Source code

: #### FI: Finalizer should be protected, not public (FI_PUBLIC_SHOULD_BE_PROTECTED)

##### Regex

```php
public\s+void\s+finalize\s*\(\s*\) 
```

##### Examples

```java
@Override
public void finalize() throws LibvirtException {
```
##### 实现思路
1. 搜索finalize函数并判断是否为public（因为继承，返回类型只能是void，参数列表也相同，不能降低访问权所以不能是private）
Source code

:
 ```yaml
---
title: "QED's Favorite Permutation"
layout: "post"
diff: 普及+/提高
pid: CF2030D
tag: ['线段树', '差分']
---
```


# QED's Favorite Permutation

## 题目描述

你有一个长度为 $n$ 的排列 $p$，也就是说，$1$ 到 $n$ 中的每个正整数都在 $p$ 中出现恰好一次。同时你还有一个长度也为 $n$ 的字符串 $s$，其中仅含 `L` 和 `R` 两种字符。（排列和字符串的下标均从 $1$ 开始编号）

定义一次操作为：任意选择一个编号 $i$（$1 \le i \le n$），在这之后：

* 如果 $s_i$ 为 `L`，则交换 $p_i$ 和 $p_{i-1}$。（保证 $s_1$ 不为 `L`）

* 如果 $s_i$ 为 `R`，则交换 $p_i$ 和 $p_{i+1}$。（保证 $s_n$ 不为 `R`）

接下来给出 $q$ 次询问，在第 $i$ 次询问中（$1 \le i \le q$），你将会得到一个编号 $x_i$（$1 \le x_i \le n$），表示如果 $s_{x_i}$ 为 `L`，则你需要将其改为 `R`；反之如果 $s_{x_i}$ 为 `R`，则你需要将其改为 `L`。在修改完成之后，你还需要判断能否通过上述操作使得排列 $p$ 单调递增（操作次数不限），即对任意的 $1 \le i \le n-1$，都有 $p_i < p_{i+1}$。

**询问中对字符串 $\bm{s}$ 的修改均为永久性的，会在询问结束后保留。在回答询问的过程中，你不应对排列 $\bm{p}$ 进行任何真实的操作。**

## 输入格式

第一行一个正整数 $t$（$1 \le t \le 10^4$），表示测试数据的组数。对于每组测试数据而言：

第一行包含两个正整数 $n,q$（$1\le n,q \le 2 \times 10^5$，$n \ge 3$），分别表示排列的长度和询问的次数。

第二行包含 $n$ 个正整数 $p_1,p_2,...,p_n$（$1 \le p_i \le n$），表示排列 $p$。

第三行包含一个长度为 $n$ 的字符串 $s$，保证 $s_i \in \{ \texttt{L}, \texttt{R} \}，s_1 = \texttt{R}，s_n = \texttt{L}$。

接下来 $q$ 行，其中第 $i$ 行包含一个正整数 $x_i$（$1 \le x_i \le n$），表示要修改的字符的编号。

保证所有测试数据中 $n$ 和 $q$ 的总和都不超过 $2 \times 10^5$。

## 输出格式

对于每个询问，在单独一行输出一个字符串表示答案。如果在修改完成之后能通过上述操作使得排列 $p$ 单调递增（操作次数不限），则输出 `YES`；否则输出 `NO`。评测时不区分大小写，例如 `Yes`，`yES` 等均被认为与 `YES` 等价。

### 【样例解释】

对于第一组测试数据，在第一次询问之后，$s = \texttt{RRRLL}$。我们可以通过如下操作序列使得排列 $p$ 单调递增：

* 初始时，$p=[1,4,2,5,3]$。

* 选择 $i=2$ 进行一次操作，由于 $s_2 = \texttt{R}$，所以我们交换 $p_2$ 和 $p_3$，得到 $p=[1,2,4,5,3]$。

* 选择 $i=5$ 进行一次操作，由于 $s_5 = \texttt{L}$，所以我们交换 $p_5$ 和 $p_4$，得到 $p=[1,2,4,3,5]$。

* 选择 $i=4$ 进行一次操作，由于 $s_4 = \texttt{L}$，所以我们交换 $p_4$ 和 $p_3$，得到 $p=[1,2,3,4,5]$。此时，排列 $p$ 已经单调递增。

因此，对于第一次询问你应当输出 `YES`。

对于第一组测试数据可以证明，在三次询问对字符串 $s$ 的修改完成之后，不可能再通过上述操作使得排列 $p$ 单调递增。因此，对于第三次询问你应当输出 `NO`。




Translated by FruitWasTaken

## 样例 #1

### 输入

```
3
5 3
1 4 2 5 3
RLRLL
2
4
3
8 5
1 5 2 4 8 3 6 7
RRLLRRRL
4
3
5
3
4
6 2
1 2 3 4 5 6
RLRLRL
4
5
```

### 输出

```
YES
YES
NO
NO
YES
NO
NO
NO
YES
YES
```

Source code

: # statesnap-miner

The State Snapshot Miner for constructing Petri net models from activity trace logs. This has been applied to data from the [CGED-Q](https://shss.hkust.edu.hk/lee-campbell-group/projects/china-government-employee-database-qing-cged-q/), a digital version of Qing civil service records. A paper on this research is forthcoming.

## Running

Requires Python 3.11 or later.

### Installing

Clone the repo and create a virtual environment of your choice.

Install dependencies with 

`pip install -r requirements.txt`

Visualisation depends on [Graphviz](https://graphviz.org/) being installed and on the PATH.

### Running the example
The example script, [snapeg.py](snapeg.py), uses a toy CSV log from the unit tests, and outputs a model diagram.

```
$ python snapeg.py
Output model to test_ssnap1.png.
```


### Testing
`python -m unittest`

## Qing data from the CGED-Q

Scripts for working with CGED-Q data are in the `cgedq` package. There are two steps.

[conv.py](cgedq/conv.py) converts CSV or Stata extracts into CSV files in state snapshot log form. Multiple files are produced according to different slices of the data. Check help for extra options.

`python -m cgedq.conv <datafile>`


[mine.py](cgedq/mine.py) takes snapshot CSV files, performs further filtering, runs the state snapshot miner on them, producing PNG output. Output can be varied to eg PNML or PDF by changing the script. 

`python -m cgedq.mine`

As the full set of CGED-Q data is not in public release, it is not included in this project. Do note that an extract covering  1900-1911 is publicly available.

******************************

-- What to do --
Give the material again in full, exactly as it appears above.

-- Problem solution --
Source code

: #### FI: Finalizer should be protected, not public (FI_PUBLIC_SHOULD_BE_PROTECTED)

##### Regex

```php
public\s+void\s+finalize\s*\(\s*\) 
```

##### Examples

```java
@Override
public void finalize() throws LibvirtException {
```
##### 实现思路
1. 搜索finalize函数并判断是否为public（因为继承，返回类型只能是void，参数列表也相同，不能降低访问权所以不能是private）
Source code

:
 ```yaml
---
title: "QED's Favorite Permutation"
layout: "post"
diff: 普及+/提高
pid: CF2030D
tag: ['线段树', '差分']
---
```


# QED's Favorite Permutation

## 题目描述

你有一个长度为 $n$ 的排列 $p$，也就是说，$1$ 到 $n$ 中的每个正整数都在 $p$ 中出现恰好一次。同时你还有一个长度也为 $n$ 的字符串 $s$，其中仅含 `L` 和 `R` 两种字符。（排列和字符串的下标均从 $1$ 开始编号）

定义一次操作为：任意选择一个编号 $i$（$1 \le i \le n$），在这之后：

* 如果 $s_i$ 为 `L`，则交换 $p_i$ 和 $p_{i-1}$。（保证 $s_1$ 不为 `L`）

* 如果 $s_i$ 为 `R`，则交换 $p_i$ 和 $p_{i+1}$。（保证 $s_n$ 不为 `R`）

接下来给出 $q$ 次询问，在第 $i$ 次询问中（$1 \le i \le q$），你将会得到一个编号 $x_i$（$1 \le x_i \le n$），表示如果 $s_{x_i}$ 为 `L`，则你需要将其改为 `R`；反之如果 $s_{x_i}$ 为 `R`，则你需要将其改为 `L`。在修改完成之后，你还需要判断能否通过上述操作使得排列 $p$ 单调递增（操作次数不限），即对任意的 $1 \le i \le n-1$，都有 $p_i < p_{i+1}$。

**询问中对字符串 $\bm{s}$ 的修改均为永久性的，会在询问结束后保留。在回答询问的过程中，你不应对排列 $\bm{p}$ 进行任何真实的操作。**

## 输入格式

第一行一个正整数 $t$（$1 \le t \le 10^4$），表示测试数据的组数。对于每组测试数据而言：

第一行包含两个正整数 $n,q$（$1\le n,q \le 2 \times 10^5$，$n \ge 3$），分别表示排列的长度和询问的次数。

第二行包含 $n$ 个正整数 $p_1,p_2,...,p_n$（$1 \le p_i \le n$），表示排列 $p$。

第三行包含一个长度为 $n$ 的字符串 $s$，保证 $s_i \in \{ \texttt{L}, \texttt{R} \}，s_1 = \texttt{R}，s_n = \texttt{L}$。

接下来 $q$ 行，其中第 $i$ 行包含一个正整数 $x_i$（$1 \le x_i \le n$），表示要修改的字符的编号。

保证所有测试数据中 $n$ 和 $q$ 的总和都不超过 $2 \times 10^5$。

## 输出格式

对于每个询问，在单独一行输出一个字符串表示答案。如果在修改完成之后能通过上述操作使得排列 $p$ 单调递增（操作次数不限），则输出 `YES`；否则输出 `NO`。评测时不区分大小写，例如 `Yes`，`yES` 等均被认为与 `YES` 等价。

### 【样例解释】

对于第一组测试数据，在第一次询问之后，$s = \texttt{RRRLL}$。我们可以通过如下操作序列使得排列 $p$ 单调递增：

* 初始时，$p=[1,4,2,5,3]$。

* 选择 $i=2$ 进行一次操作，由于 $s_2 = \texttt{R}$，所以我们交换 $p_2$ 和 $p_3$，得到 $p=[1,2,4,5,3]$。

* 选择 $i=5$ 进行一次操作，由于 $s_5 = \texttt{L}$，所以我们交换 $p_5$ 和 $p_4$，得到 $p=[1,2,4,3,5]$。

* 选择 $i=4$ 进行一次操作，由于 $s_4 = \texttt{L}$，所以我们交换 $p_4$ 和 $p_3$，得到 $p=[1,2,3,4,5]$。此时，排列 $p$ 已经单调递增。

因此，对于第一次询问你应当输出 `YES`。

对于第一组测试数据可以证明，在三次询问对字符串 $s$ 的修改完成之后，不可能再通过上述操作使得排列 $p$ 单调递增。因此，对于第三次询问你应当输出 `NO`。




Translated by FruitWasTaken

## 样例 #1

### 输入

```
3
5 3
1 4 2 5 3
RLRLL
2
4
3
8 5
1 5 2 4 8 3 6 7
RRLLRRRL
4
3
5
3
4
6 2
1 2 3 4 5 6
RLRLRL
4
5
```

### 输出

```
YES
YES
NO
NO
YES
NO
NO
NO
YES
YES
```

Source code

: # statesnap-miner

The State Snapshot Miner for constructing Petri net models from activity trace logs. This has been applied to data from the [CGED-Q](https://shss.hkust.edu.hk/lee-campbell-group/projects/china-government-employee-database-qing-cged-q/), a digital version of Qing civil service records. A paper on this research is forthcoming.

## Running

Requires Python 3.11 or later.

### Installing

Clone the repo and create a virtual environment of your choice.

Install dependencies with 

`pip install -r requirements.txt`

Visualisation depends on [Graphviz](https://graphviz.org/) being installed and on the PATH.

### Running the example
The example script, [snapeg.py](snapeg.py), uses a toy CSV log from the unit tests, and outputs a model diagram.

```
$ python snapeg.py
Output model to test_ssnap1.png.
```


### Testing
`python -m unittest`

## Qing data from the CGED-Q

Scripts for working with CGED-Q data are in the `cgedq` package. There are two steps.

[conv.py](cgedq/conv.py) converts CSV or Stata extracts into CSV files in state snapshot log form. Multiple files are produced according to different slices of the data. Check help for extra options.

`python -m cgedq.conv <datafile>`


[mine.py](cgedq/mine.py) takes snapshot CSV files, performs further filtering, runs the state snapshot miner on them, producing PNG output. Output can be varied to eg PNML or PDF by changing the script. 

`python -m cgedq.mine`

As the full set of CGED-Q data is not in public release, it is not included in this project. Do note that an extract covering  1900-1911 is publicly available.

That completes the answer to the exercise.